Company Description
MillionLogics, a trusted Oracle Partner, is a global IT solutions leader with offices in London, UK, and a development hub in Hyderabad, India. We specialise in driving digital transformation through scalable and innovative solutions, focusing on Data & AI, Cloud, IT consulting, security, and Oracle technologies. Backed by a team of over 55 AI experts, we prioritise delivering tailored, result-driven solutions that empower enterprises to excel. Committed to innovation and excellence, MillionLogics is at the forefront of helping businesses adapt and thrive in a rapidly evolving digital landscape. For more insights into our services and leadership, visit our website: MillionLogics.
Role Description
We are looking for a Senior Security Expert (LLM Benchmark & AI Safety) to help design, build, and validate a high-difficulty cybersecurity benchmark targeting frontier AI model evaluation.
This is a dual-mandate role: you will both architect challenging, real-world security scenarios for the benchmark and serve as a human annotator, verifying that included vulnerabilities are technically sound, genuinely exploitable, and represent a high-value signal for leading AI labs such as Anthropic, Google DeepMind, and OpenAI.
This role sits at the intersection of offensive security, security research, and AI safety evaluation. You will work closely with ML and data teams to ensure the benchmark reflects the complexity, nuance, and adversarial depth required for evaluating frontier models.
Offer Details:
Mode of work: Fully Remote
Pay: INR 2 lakhs to 2.25 Lakhs Per month (net/take-home)

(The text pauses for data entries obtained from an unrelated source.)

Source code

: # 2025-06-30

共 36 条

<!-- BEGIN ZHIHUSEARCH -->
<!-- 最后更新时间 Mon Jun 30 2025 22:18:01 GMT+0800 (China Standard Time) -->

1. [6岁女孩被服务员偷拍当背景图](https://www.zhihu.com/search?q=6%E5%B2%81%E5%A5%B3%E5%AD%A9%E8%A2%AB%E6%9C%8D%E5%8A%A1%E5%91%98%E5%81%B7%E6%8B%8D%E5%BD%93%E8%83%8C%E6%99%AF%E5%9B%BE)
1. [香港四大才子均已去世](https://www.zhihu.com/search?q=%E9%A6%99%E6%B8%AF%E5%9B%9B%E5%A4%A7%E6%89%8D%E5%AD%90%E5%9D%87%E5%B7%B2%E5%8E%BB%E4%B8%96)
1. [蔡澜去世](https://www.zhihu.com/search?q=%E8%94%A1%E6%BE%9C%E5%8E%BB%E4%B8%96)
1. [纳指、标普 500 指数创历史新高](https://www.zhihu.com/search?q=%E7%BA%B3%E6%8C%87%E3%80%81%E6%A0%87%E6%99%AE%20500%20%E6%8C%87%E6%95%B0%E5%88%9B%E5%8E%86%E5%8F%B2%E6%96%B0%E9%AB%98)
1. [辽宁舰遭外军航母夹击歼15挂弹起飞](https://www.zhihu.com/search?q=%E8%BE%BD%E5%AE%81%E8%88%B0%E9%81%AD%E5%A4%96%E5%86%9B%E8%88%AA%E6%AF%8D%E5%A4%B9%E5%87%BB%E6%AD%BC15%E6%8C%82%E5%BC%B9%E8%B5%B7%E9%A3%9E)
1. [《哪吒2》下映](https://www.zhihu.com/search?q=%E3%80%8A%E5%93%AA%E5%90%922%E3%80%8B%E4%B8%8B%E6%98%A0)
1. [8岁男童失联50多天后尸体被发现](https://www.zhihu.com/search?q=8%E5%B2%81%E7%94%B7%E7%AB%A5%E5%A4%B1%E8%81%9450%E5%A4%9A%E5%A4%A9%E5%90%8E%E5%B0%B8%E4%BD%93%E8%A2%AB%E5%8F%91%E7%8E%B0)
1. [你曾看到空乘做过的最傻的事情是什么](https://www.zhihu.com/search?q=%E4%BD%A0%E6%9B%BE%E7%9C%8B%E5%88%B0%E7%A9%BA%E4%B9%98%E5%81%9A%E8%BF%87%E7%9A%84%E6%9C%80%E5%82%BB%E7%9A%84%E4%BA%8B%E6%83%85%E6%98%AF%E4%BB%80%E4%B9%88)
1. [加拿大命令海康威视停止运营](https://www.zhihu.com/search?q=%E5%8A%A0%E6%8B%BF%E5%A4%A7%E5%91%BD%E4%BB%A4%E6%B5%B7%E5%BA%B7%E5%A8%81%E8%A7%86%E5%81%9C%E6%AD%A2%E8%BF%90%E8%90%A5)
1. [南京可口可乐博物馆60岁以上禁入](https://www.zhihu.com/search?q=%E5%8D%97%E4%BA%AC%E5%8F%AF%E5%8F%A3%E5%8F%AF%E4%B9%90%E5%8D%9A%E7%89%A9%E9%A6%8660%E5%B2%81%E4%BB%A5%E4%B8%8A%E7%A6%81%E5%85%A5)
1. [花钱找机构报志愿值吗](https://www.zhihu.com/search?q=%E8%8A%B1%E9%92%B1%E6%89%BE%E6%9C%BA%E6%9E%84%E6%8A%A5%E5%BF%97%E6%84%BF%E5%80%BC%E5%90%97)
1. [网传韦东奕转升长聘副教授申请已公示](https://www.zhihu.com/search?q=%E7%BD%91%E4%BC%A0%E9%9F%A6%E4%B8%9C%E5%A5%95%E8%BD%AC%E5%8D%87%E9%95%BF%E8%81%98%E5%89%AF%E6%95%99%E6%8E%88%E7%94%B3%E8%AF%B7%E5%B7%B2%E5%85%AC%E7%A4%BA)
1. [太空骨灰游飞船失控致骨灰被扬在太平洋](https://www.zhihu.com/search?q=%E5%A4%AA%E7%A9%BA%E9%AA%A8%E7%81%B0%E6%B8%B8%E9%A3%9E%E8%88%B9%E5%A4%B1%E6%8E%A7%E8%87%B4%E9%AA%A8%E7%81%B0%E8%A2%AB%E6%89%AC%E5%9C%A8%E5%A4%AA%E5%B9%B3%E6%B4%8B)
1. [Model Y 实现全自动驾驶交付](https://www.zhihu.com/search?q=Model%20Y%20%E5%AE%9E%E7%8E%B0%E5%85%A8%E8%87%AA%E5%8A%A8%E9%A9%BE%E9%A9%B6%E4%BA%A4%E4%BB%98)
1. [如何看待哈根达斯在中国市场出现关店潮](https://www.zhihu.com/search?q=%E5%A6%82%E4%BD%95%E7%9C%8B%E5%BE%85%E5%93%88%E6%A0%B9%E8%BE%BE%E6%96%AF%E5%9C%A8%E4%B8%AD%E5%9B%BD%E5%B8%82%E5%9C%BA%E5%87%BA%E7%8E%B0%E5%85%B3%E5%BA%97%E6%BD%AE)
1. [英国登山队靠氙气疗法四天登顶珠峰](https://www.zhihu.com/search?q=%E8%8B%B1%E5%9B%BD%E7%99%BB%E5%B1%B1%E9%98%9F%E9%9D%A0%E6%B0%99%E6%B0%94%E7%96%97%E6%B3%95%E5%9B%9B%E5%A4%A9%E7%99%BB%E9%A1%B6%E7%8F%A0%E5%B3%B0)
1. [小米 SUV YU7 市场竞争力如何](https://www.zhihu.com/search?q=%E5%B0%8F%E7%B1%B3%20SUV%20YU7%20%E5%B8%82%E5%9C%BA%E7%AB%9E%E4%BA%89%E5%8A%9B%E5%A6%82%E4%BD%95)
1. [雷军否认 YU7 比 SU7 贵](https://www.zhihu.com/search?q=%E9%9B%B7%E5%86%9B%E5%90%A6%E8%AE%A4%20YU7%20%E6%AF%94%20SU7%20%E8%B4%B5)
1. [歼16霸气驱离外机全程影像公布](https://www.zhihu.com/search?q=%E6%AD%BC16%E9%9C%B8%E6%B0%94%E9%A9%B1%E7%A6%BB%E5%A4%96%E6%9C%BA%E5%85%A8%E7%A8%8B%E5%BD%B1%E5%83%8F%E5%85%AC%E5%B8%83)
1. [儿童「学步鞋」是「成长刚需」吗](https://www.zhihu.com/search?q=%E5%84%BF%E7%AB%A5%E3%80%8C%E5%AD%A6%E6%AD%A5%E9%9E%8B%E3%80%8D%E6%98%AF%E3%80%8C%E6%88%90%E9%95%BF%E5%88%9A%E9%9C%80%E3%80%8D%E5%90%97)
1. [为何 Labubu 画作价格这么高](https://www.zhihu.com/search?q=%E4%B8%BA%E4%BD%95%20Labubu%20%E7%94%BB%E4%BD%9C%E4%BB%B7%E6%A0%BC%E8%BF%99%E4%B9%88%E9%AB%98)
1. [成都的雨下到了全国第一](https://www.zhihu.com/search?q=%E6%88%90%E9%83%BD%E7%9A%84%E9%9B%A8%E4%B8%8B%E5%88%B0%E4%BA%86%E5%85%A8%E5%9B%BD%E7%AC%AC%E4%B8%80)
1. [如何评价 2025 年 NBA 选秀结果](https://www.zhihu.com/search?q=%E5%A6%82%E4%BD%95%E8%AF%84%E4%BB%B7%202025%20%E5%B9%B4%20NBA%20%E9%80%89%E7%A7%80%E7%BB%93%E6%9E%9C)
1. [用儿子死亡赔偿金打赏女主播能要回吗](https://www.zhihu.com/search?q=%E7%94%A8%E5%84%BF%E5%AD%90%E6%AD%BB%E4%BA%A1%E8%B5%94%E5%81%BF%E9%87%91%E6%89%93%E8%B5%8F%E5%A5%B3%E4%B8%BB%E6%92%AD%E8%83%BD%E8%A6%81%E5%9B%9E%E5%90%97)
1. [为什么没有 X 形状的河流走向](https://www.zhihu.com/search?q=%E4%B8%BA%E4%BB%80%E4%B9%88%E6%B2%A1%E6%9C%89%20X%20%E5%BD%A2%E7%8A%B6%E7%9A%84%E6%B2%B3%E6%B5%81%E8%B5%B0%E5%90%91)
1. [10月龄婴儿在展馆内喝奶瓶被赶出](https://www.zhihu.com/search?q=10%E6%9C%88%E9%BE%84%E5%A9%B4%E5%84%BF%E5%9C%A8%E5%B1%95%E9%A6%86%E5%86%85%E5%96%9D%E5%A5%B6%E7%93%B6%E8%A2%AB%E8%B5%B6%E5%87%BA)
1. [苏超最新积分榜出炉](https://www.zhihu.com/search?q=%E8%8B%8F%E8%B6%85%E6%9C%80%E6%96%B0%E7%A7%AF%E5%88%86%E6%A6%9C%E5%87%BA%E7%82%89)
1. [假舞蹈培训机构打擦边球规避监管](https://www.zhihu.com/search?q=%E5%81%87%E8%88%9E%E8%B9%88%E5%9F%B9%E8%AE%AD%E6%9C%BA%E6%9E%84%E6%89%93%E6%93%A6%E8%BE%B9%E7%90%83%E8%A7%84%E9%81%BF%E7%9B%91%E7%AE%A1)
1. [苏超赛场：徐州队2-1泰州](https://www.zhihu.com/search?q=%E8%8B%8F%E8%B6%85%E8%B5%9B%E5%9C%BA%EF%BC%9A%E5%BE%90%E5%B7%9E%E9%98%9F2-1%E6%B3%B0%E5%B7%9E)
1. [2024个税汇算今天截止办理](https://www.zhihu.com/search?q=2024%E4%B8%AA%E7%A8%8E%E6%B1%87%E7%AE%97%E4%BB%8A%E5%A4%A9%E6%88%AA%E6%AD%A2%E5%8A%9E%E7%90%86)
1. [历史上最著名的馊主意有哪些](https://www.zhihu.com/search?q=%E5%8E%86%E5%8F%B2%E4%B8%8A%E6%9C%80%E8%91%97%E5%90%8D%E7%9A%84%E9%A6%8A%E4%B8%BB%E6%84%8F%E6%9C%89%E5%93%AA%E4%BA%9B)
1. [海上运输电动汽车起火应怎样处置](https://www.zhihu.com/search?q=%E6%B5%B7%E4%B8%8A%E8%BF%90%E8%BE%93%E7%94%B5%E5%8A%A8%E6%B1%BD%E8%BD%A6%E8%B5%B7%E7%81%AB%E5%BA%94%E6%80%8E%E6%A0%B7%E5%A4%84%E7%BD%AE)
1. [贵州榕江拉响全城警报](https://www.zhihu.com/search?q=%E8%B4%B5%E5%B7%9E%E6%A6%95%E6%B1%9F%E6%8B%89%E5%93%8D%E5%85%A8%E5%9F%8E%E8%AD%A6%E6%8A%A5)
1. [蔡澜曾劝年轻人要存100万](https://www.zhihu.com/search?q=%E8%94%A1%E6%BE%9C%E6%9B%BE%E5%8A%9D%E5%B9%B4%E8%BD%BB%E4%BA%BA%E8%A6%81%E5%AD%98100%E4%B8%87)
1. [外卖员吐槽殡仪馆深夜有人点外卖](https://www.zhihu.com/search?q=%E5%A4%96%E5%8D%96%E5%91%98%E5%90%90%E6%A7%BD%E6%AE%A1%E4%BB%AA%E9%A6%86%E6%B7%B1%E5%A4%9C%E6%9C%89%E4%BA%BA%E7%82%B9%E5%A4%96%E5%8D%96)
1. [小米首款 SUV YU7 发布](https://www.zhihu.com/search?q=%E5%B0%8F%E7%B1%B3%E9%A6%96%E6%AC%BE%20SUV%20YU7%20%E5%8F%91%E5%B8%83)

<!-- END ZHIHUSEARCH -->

Duration of Contract: 12 months
Number of positions: 5
Experience: 7+
What does day-to-day look like
Benchmark Design & Example Creation
- Design and develop complex, multi-step security challenges across:
- Application security
- Cloud misconfigurations
- Binary exploitation
- Cryptographic weaknesses
- API abuse
- Supply chain attacks
- Map scenarios to frameworks such as MITRE ATT&CK, OWASP Top 10, and OWASP ASVS
- Create challenges that distinguish surface-level pattern matching vs deep security reasoning in LLMs
- Develop grading rubrics and ground-truth solutions, including partial-credit logic
- Ensure coverage across multiple difficulty tiers to benchmark model capability progression
Human Annotation & Vulnerability Verification
- Review and annotate benchmark samples across:
- Validity – Is the vulnerability technically correct
- Reachability – Can it realistically be triggered
- Exploitability – What effort and primitives are required
- Clarity – Is the challenge unambiguous yet non-trivial
- Flag unrealistic assumptions, inaccuracies, or oversimplifications
- Evaluate whether samples provide a high-value signal for AI safety and capability evaluations
Quality & Safety Review for Lab Submission
- Apply dual-use risk filtering to prevent real-world misuse while maintaining technical depth
- Produce structured metadata: Difficulty rating
- Domain category
- Required attacker knowledge
- Recommended use (capability eval, red-teaming, safety eval, fine-tuning)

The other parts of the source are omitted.